6. Dans son mémoire enregistré devant la cour le 9 janvier 2024, la commune de Poitiers conclut à l'annulation du jugement du tribunal administratif de Poitiers du 20 juillet 2023. Ces conclusions d'appel incident, qui ne soulèvent pas un litige distinct de l'appel principal dirigé contre l'article 2 du jugement attaqué, sont recevables.

Sur le bien-fondé du jugement :

7. Aux termes de l'article L. 151-2 du code de l'urbanisme : " Le plan local d'urbanisme comprend : 1o Un rapport de présentation ; 2o Un projet d'aménagement et de développement durables ; 3o Des orientations d'aménagement et de programmation ; 4o Un règlement ; 5o Des annexes. Chacun de ces éléments peut comprendre un ou plusieurs documents graphiques. Ces documents graphiques peuvent contenir des indications relatives au relief des espaces auxquels il s'applique ". Aux termes de l'article L. 152-1 du même code : " L'exécution par toute personne publique ou privée de tous travaux, constructions, aménagements, plantations, affouillements ou exhaussements des sols (...) sont conformes au règlement et à ses documents graphiques.
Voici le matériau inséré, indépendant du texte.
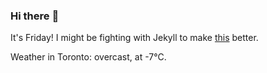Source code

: ### Hi there :wave:

It's Friday! I might be fighting with Jekyll to make [this](https://swissclubto.github.io) better.

Weather in Toronto: overcast, at -7°C.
Ces travaux ou opérations sont, en outre, compatibles, lorsqu'elles existent, avec les orientations d'aménagement et de programmation ".

8. Par ailleurs, aux termes du II de l'article L. 302-1 du code de la construction et de l'habitation : " Le programme local de l'habitat définit, pour une durée de six ans, les objectifs et les principes d'une politique visant à répondre aux besoins en logements et en hébergement, à favoriser le renouvellement urbain et la mixité sociale et à améliorer la performance énergétique de l'habitat et l'accessibilité du cadre bâti aux personnes handicapées en assurant entre les communes et entre les quartiers d'une même commune une répartition équilibrée et diversifiée de l'offre de logements ". Aux termes de l'article L. 131-4 du code de l'urbanisme : " Les plans locaux d'urbanisme et les documents en tenant lieu ainsi que les cartes communales sont compatibles avec : (...) 4o Les programmes locaux de l'habitat prévus à l'article L. 302-1du code de la construction et de l'habitation ".

9. Il ressort de la rédaction de l'arrêté en litige que la maire de Poitiers a initialement fondé son refus de permis de construire, notamment, sur l'incompatibilité du projet avec l'orientation d'aménagement territoriale (OAT) du centre-ville de Poitiers contenue dans le plan local d'urbanisme du Grand Poitiers, préconisant d'" assurer une proportion suffisante de grands logements et limiter la prolifération des petits logements pour répondre aux ambitions du PLH 2019-2024 ". Or, il est constant que le terrain d'assiette du projet n'est pas compris dans le périmètre de cette OAT mais dans celui de l'OAT du quartier Sud de Poitiers.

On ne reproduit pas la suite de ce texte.